Quick note: Usability of Electronic Health Records

ucRelated to my previous rant blog post on the un-usability of electronic health records, usability consulting company User Centric has just released two white papers on the usability of these systems.

Just for clarification, electronic health records (EHRs) are what the doctor uses to manage your test results, etc., and personal health records (PHRs) are what consumers use to manage their own health information:

How to Select an Electronic Health Record System that Healthcare Professionals Can Use

This article reviews implementation and procurement guidelines for EHRs and found that emphasis on the usability of these systems is low. The focus is on integration and technology with little to no attention on the actual usability of the system. One key barrier to implementation is basic usability and productivity concerns. User Centric took a look at dozens of Requests for Proposal and procurement guidelines for EHRs to learn how usability was addressed. We found only three addressed user experience. The white paper, “How to Select an Electronic Health Record System that Healthcare Professionals Can Use,” presents an approach for specifying usability requirements and assessing EHR systems relative to these requirements.

For the abstract, download the white paper.

Google Health vs. Microsoft HealthVault: Consumers Compare Online PHR Applications

Our research uncovered some interesting findings when consumers compared Google Health and Microsoft HealthVault. In fact, this research prompted User Centric to develop guidelines for personal health record applications to facilitate user adoption. For a complete list of these guidelines, visit http://www.usercentric.com/publications/2009/01/phr-recommendations/

Download the white paper “Usability Guidance for Improving the User Interface and Adoption of Online Personal Health Records,”

The Human Factors “elevator speech”

I was in the elevator with someone from our college grants office and a colleague who does research on medical devices and human factors (and is currently teaching a seminar on the topic).

She asked my colleague, “what does psychology have to do with medical equipment?”

After giving her a few sentences about the importance of understanding user capabilities and limitations, she seemed unimpressed and unconvinced 🙂

If you have a more convincing elevator speech for human factors/usability, please chime in! Peter from the daily human factor had a post on this topic last month.

Google PowerMeter

We’ve spoken before about the role of human factors in energy conservation.
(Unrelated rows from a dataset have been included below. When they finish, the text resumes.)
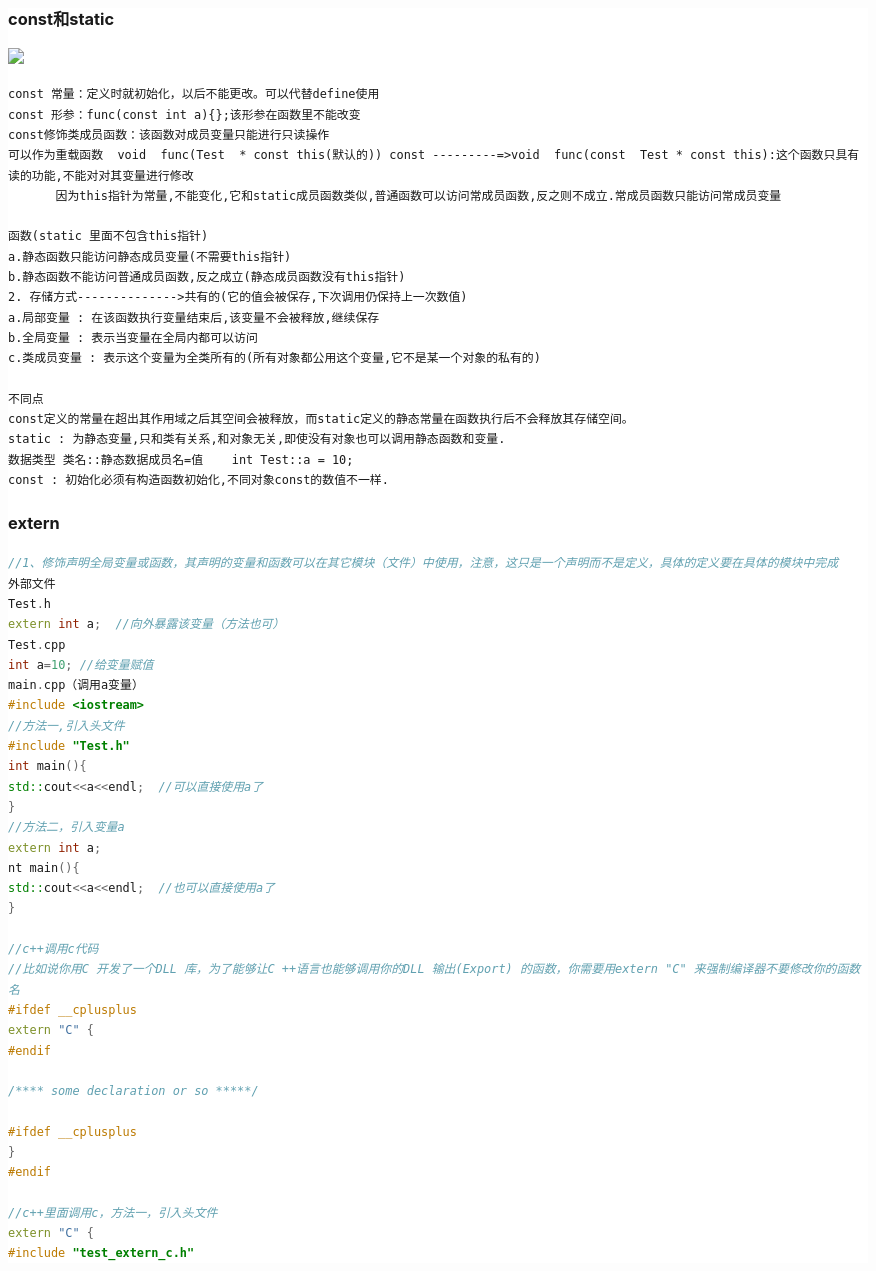 ### const和static

![](images/C++_const.png)

```
const 常量：定义时就初始化，以后不能更改。可以代替define使用
const 形参：func(const int a){};该形参在函数里不能改变
const修饰类成员函数：该函数对成员变量只能进行只读操作
可以作为重载函数  void  func(Test  * const this(默认的)) const ---------=>void  func(const  Test * const this):这个函数只具有读的功能,不能对对其变量进行修改
　　　　因为this指针为常量,不能变化,它和static成员函数类似,普通函数可以访问常成员函数,反之则不成立.常成员函数只能访问常成员变量
　　　　
函数(static 里面不包含this指针)
a.静态函数只能访问静态成员变量(不需要this指针)
b.静态函数不能访问普通成员函数,反之成立(静态成员函数没有this指针)
2. 存储方式-------------->共有的(它的值会被保存,下次调用仍保持上一次数值)
a.局部变量 : 在该函数执行变量结束后,该变量不会被释放,继续保存
b.全局变量 : 表示当变量在全局内都可以访问
c.类成员变量 : 表示这个变量为全类所有的(所有对象都公用这个变量,它不是某一个对象的私有的)

不同点
const定义的常量在超出其作用域之后其空间会被释放，而static定义的静态常量在函数执行后不会释放其存储空间。
static : 为静态变量,只和类有关系,和对象无关,即使没有对象也可以调用静态函数和变量.
数据类型 类名::静态数据成员名=值    int Test::a = 10;
const : 初始化必须有构造函数初始化,不同对象const的数值不一样.
```

### extern

```c++
//1、修饰声明全局变量或函数，其声明的变量和函数可以在其它模块（文件）中使用，注意，这只是一个声明而不是定义，具体的定义要在具体的模块中完成
外部文件
Test.h
extern int a;  //向外暴露该变量（方法也可）
Test.cpp
int a=10; //给变量赋值
main.cpp（调用a变量）
#include <iostream>
//方法一,引入头文件
#include "Test.h"
int main(){
std::cout<<a<<endl;  //可以直接使用a了
}
//方法二，引入变量a
extern int a;
nt main(){
std::cout<<a<<endl;  //也可以直接使用a了
}

//c++调用c代码
//比如说你用C 开发了一个DLL 库，为了能够让C ++语言也能够调用你的DLL 输出(Export) 的函数，你需要用extern "C" 来强制编译器不要修改你的函数名
#ifdef __cplusplus  
extern "C" {  
#endif  
  
/**** some declaration or so *****/  
  
#ifdef __cplusplus  
}  
#endif

//c++里面调用c，方法一，引入头文件
extern "C" {  
#include "test_extern_c.h"  
```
It looks like Google is taking a big step toward raising awareness of home energy usage from your desktop.  With the installation of home energy meters, you may soon be able to track your own power usage:

Google PowerMeter, now in prototype, will receive information from utility smart meters and energy management devices and provide anyone who signs up access to her home electricity consumption right on her iGoogle homepage.


They have taken a similar approach to your health maintenance with Google Health by incorporating actual health data from sensors, doctors, pharmacies and showing you the data.
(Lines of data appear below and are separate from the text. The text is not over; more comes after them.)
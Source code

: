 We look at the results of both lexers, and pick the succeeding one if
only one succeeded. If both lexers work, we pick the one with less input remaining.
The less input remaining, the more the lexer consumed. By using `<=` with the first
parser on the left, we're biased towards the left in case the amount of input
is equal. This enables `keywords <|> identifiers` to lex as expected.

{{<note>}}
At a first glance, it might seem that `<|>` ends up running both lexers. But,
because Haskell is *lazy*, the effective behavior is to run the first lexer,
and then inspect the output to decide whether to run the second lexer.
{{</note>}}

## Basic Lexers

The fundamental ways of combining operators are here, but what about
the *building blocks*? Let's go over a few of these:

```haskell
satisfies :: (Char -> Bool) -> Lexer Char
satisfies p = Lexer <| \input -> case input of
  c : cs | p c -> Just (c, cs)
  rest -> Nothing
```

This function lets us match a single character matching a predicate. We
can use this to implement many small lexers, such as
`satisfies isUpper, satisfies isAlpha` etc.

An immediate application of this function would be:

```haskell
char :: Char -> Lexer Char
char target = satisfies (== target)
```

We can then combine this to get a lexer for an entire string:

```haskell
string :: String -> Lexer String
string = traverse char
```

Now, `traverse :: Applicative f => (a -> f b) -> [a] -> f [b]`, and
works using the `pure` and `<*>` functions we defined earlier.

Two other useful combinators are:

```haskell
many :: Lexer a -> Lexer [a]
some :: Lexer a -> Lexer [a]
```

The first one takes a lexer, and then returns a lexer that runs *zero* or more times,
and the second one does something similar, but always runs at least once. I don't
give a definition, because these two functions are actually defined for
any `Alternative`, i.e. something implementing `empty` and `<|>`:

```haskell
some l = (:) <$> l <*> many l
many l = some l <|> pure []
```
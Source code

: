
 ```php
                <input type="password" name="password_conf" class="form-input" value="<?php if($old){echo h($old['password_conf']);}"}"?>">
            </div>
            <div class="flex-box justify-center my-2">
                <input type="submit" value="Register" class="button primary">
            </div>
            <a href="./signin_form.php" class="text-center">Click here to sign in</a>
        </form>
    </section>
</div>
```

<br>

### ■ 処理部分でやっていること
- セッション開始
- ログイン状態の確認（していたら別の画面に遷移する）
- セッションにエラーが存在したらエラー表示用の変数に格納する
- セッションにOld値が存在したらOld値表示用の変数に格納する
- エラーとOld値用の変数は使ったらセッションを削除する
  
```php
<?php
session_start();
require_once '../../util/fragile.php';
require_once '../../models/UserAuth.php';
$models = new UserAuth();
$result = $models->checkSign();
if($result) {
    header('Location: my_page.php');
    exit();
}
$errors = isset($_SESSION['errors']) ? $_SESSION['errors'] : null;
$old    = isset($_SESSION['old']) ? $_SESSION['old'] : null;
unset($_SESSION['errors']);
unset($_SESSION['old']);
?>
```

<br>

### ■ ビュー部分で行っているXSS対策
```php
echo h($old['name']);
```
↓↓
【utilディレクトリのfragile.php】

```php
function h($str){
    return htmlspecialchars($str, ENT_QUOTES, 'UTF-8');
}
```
With all of this sensor aggregation comes issues of automation (again), the best ways to present data/visualization, ease interpretation, as well as issues of technology acceptance (e.g., privacy versus utility).  It looks like we human factors people will be busy for a long time, thanks Google!

High-tech Grandma

This really isn’t human factors related other than the fact that my research interests include older adults and the web.  Just to give you a teaser, here is some of the grandmother’s dialog:

The other day, I was hacking around thinking I was running port forwarding my POP packets through SSH encrypted tunnels.  Turns out I got the port number wrong and I ended up encrypting all UDP traffic outboard through my router’s gateway.

No More “Reply All” at Marketing Company

Link to original article and follow up:

120px-mail-reply-allsvgWe have noticed that the “Reply to All” functionality results in unnecessary inbox clutter. Beginning Thursday we will eliminate this function, allowing you to reply only to the sender. Responders who want to copy all can do so by selecting the names or using a distribution list.

Eliminating the “Reply to All” function will:

• Require us to copy only those who need to be involved in an e-mail conversation
• Reduce non-essential messages in mailboxes, freeing up our time as well as server space

I almost think this must be an early April Fool’s joke.  I see what they are getting at, and I’ve certainly seen many reply-all errors (ranging from annoying to disastrous), but it is a very useful feature. How about making it less easy to access (and less likely to accidentally access)?

Note: Do not confuse Nielsen the marketing company who made this decision with  Jakob Nielsen, the usability expert.